Lessons Learned in Data Science

I have recently moved to Seattle to the newly founded DIRAC Institute, which means that my three years at NYU’s Center for Data Science (CDS)  are coming to an end. I thought I’d take this opportunity for a little actually quite long (sorry) retrospective and summarize those three years in this post.
Coming to CDS was an experiment. Indeed, the CDS itself is an experiment, and its scientific mission currently funded by a joint grant provided by the Moore and Sloan foundations, along with two other institutes at UC Berkeley and UW Seattle. I came to CDS with the goal of learning as much as I can about how other fields deal with data. I did that, too, occasionally, but the learning experiences I value most have nothing at all to do with that. They’re in no particular order of importance, and credit for some of this post goes to David Hogg for some illuminating discussions along the way.

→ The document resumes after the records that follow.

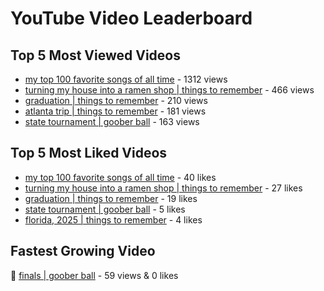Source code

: # YouTube Video Leaderboard

## Top 5 Most Viewed Videos
- [my top 100 favorite songs of all time](https://youtu.be/zYnjnriU374) - 1312 views
- [turning my house into a ramen shop | things to remember](https://youtu.be/RBDZBPQs_fI) - 466 views
- [graduation | things to remember](https://youtu.be/l2r22Se8iw4) - 210 views
- [atlanta trip | things to remember](https://youtu.be/aROtkPs8i34) - 181 views
- [state tournament | goober ball](https://youtu.be/Ci5MFGdfzOE) - 163 views

## Top 5 Most Liked Videos
- [my top 100 favorite songs of all time](https://youtu.be/zYnjnriU374) - 40 likes
- [turning my house into a ramen shop | things to remember](https://youtu.be/RBDZBPQs_fI) - 27 likes
- [graduation | things to remember](https://youtu.be/l2r22Se8iw4) - 19 likes
- [state tournament | goober ball](https://youtu.be/Ci5MFGdfzOE) - 5 likes
- [florida, 2025 | things to remember](https://youtu.be/EGSwAs7yjAY) - 4 likes

## Fastest Growing Video
🔹 [finals | goober ball](https://youtu.be/srDTP8KR9QE) - 59 views & 0 likes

1) What’s a data scientist, anyway? After there years at the Center for Data Science, I’m still no closer to understanding what a “data scientist” actually is. But that’s okay, I’m not sure anyone really does (yet?). I sort of call myself that occasionally, in an awkward attempt to try and explain what I do and why I think it’s useful (despite the occasional heckling from other scientists about how it’s all hype and not really science, anyway).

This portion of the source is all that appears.